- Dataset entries
..............................
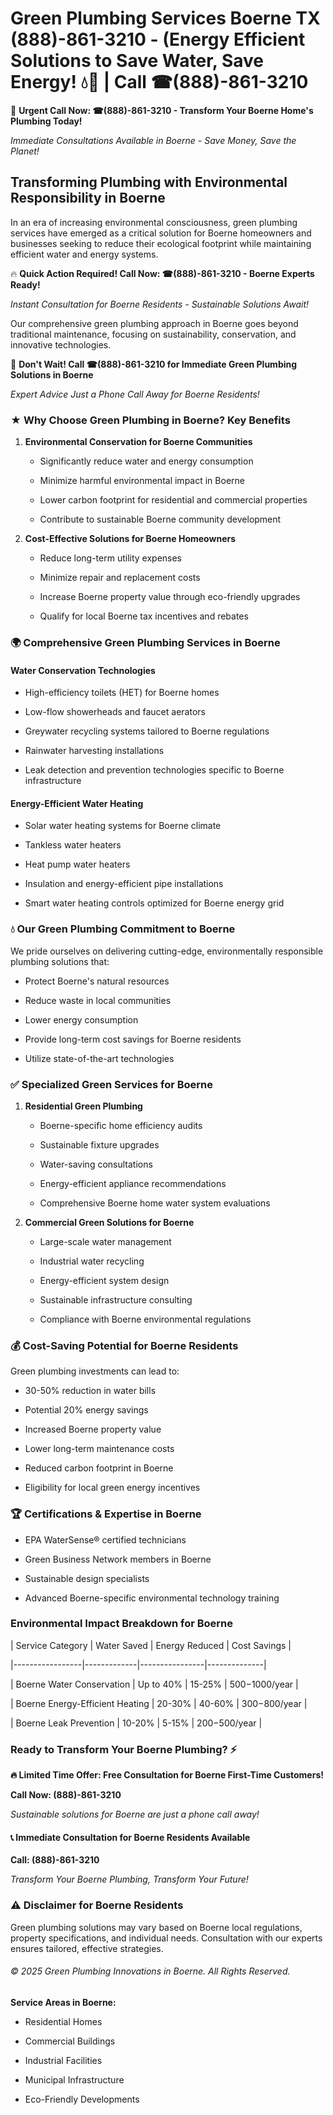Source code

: # Green Plumbing Services Boerne TX (888)-861-3210 - (Energy Efficient Solutions to Save Water, Save Energy! 💧🌿 | Call ☎(888)-861-3210

🚨 **Urgent Call Now: ☎(888)-861-3210 - Transform Your Boerne Home's Plumbing Today!**
*Immediate Consultations Available in Boerne - Save Money, Save the Planet!*

## Transforming Plumbing with Environmental Responsibility in Boerne

In an era of increasing environmental consciousness, green plumbing services have emerged as a critical solution for Boerne homeowners and businesses seeking to reduce their ecological footprint while maintaining efficient water and energy systems. 

🔥 **Quick Action Required! Call Now: ☎(888)-861-3210 - Boerne Experts Ready!**
*Instant Consultation for Boerne Residents - Sustainable Solutions Await!*

Our comprehensive green plumbing approach in Boerne goes beyond traditional maintenance, focusing on sustainability, conservation, and innovative technologies.

🚨 **Don't Wait! Call ☎(888)-861-3210 for Immediate Green Plumbing Solutions in Boerne**
*Expert Advice Just a Phone Call Away for Boerne Residents!*

### ★ Why Choose Green Plumbing in Boerne? Key Benefits

1. **Environmental Conservation for Boerne Communities** 
   - Significantly reduce water and energy consumption
   - Minimize harmful environmental impact in Boerne
   - Lower carbon footprint for residential and commercial properties
   - Contribute to sustainable Boerne community development

2. **Cost-Effective Solutions for Boerne Homeowners** 
   - Reduce long-term utility expenses
   - Minimize repair and replacement costs
   - Increase Boerne property value through eco-friendly upgrades
   - Qualify for local Boerne tax incentives and rebates

### 🌍 Comprehensive Green Plumbing Services in Boerne

#### Water Conservation Technologies
- High-efficiency toilets (HET) for Boerne homes
- Low-flow showerheads and faucet aerators
- Greywater recycling systems tailored to Boerne regulations
- Rainwater harvesting installations
- Leak detection and prevention technologies specific to Boerne infrastructure

#### Energy-Efficient Water Heating
- Solar water heating systems for Boerne climate
- Tankless water heaters
- Heat pump water heaters
- Insulation and energy-efficient pipe installations
- Smart water heating controls optimized for Boerne energy grid

### 💧 Our Green Plumbing Commitment to Boerne

We pride ourselves on delivering cutting-edge, environmentally responsible plumbing solutions that:
- Protect Boerne's natural resources
- Reduce waste in local communities
- Lower energy consumption
- Provide long-term cost savings for Boerne residents
- Utilize state-of-the-art technologies

### ✅ Specialized Green Services for Boerne

1. **Residential Green Plumbing**
   - Boerne-specific home efficiency audits
   - Sustainable fixture upgrades
   - Water-saving consultations
   - Energy-efficient appliance recommendations
   - Comprehensive Boerne home water system evaluations

2. **Commercial Green Solutions for Boerne**
   - Large-scale water management
   - Industrial water recycling
   - Energy-efficient system design
   - Sustainable infrastructure consulting
   - Compliance with Boerne environmental regulations

### 💰 Cost-Saving Potential for Boerne Residents

Green plumbing investments can lead to:
- 30-50% reduction in water bills
- Potential 20% energy savings
- Increased Boerne property value
- Lower long-term maintenance costs
- Reduced carbon footprint in Boerne
- Eligibility for local green energy incentives

### 🏆 Certifications & Expertise in Boerne

- EPA WaterSense® certified technicians
- Green Business Network members in Boerne
- Sustainable design specialists
- Advanced Boerne-specific environmental technology training

### Environmental Impact Breakdown for Boerne

| Service Category | Water Saved | Energy Reduced | Cost Savings |
|-----------------|-------------|----------------|--------------|
| Boerne Water Conservation | Up to 40% | 15-25% | $500-$1000/year |
| Boerne Energy-Efficient Heating | 20-30% | 40-60% | $300-$800/year |
| Boerne Leak Prevention | 10-20% | 5-15% | $200-$500/year |

### Ready to Transform Your Boerne Plumbing? ⚡

**🔥 Limited Time Offer: Free Consultation for Boerne First-Time Customers!**

**Call Now: (888)-861-3210**
*Sustainable solutions for Boerne are just a phone call away!*

#### 📞 Immediate Consultation for Boerne Residents Available

**Call: (888)-861-3210**
*Transform Your Boerne Plumbing, Transform Your Future!*

### ⚠️ Disclaimer for Boerne Residents

Green plumbing solutions may vary based on Boerne local regulations, property specifications, and individual needs. Consultation with our experts ensures tailored, effective strategies.

###### © 2025 Green Plumbing Innovations in Boerne. All Rights Reserved.

**Service Areas in Boerne:** 
- Residential Homes
- Commercial Buildings
- Industrial Facilities
- Municipal Infrastructure
- Eco-Friendly Developments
..............................
- What needs to be done
Restate word for word the entries above, starting at the line with "### 💰 Cost-Saving" and ending at the line with "15-25% | $500-$1000/year |", inclusive, and no others.

- Task answer
### 💰 Cost-Saving Potential for Boerne Residents

Green plumbing investments can lead to:
- 30-50% reduction in water bills
- Potential 20% energy savings
- Increased Boerne property value
- Lower long-term maintenance costs
- Reduced carbon footprint in Boerne
- Eligibility for local green energy incentives

### 🏆 Certifications & Expertise in Boerne

- EPA WaterSense® certified technicians
- Green Business Network members in Boerne
- Sustainable design specialists
- Advanced Boerne-specific environmental technology training

### Environmental Impact Breakdown for Boerne

| Service Category | Water Saved | Energy Reduced | Cost Savings |
|-----------------|-------------|----------------|--------------|
| Boerne Water Conservation | Up to 40% | 15-25% | $500-$1000/year |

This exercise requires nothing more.